> _Action item_: Which lines in the records below contain the word "CarreGameEngine"? Return each of them.

> _Excerpted records_:
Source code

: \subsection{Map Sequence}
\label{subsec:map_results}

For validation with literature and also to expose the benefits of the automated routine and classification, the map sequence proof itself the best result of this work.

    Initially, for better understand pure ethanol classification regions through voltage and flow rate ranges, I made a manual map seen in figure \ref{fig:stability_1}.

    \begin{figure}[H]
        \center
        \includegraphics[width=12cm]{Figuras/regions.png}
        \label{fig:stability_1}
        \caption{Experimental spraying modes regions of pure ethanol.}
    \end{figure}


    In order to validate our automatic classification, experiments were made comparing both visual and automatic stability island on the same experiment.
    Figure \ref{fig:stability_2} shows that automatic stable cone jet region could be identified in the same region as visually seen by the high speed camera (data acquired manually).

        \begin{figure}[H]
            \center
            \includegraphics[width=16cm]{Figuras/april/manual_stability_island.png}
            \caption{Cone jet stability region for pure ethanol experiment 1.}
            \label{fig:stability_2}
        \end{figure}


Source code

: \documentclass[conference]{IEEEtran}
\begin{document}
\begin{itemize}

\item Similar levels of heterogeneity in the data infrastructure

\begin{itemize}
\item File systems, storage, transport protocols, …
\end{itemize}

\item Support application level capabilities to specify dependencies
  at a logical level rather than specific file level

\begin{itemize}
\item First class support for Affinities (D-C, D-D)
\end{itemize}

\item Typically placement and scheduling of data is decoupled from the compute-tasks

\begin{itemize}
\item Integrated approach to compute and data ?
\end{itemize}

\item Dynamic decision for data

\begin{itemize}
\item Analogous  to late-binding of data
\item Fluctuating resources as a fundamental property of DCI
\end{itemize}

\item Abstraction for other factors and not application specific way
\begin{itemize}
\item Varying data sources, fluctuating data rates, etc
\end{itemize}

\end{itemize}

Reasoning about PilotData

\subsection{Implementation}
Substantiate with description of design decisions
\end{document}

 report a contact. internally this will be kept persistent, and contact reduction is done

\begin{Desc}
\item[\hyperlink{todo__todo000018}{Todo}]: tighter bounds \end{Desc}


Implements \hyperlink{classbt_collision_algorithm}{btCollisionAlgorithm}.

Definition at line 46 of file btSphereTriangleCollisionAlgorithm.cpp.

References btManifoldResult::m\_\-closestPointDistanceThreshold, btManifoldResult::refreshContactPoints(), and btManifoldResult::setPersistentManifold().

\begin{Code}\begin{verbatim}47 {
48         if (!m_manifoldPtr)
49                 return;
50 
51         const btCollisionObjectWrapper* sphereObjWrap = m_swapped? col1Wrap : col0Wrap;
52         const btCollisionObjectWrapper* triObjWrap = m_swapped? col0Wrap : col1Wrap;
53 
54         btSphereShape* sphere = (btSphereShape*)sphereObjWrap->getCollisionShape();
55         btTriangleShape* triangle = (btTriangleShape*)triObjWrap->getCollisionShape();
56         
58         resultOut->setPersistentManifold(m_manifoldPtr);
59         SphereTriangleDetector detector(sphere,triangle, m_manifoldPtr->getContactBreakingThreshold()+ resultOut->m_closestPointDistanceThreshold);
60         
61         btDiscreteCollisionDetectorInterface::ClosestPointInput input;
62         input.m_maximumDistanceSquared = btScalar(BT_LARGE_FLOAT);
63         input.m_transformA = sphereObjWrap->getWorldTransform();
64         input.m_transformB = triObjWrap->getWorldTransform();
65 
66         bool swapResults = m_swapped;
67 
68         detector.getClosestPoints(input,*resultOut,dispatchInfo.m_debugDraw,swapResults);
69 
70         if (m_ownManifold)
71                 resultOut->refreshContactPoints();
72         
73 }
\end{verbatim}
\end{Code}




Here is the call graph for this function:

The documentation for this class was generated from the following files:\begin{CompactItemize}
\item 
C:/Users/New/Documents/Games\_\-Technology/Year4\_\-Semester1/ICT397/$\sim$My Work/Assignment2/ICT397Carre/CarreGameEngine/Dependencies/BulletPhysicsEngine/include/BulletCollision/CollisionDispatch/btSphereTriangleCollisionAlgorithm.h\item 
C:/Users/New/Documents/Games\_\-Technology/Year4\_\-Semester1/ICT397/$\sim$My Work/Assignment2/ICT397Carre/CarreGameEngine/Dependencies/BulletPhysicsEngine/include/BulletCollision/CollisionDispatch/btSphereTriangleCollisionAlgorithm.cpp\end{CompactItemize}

> _Reply to the task_:
C:/Users/New/Documents/Games\_\-Technology/Year4\_\-Semester1/ICT397/$\sim$My Work/Assignment2/ICT397Carre/CarreGameEngine/Dependencies/BulletPhysicsEngine/include/BulletCollision/CollisionDispatch/btSphereTriangleCollisionAlgorithm.h\item 
C:/Users/New/Documents/Games\_\-Technology/Year4\_\-Semester1/ICT397/$\sim$My Work/Assignment2/ICT397Carre/CarreGameEngine/Dependencies/BulletPhysicsEngine/include/BulletCollision/CollisionDispatch/btSphereTriangleCollisionAlgorithm.cpp\end{CompactItemize}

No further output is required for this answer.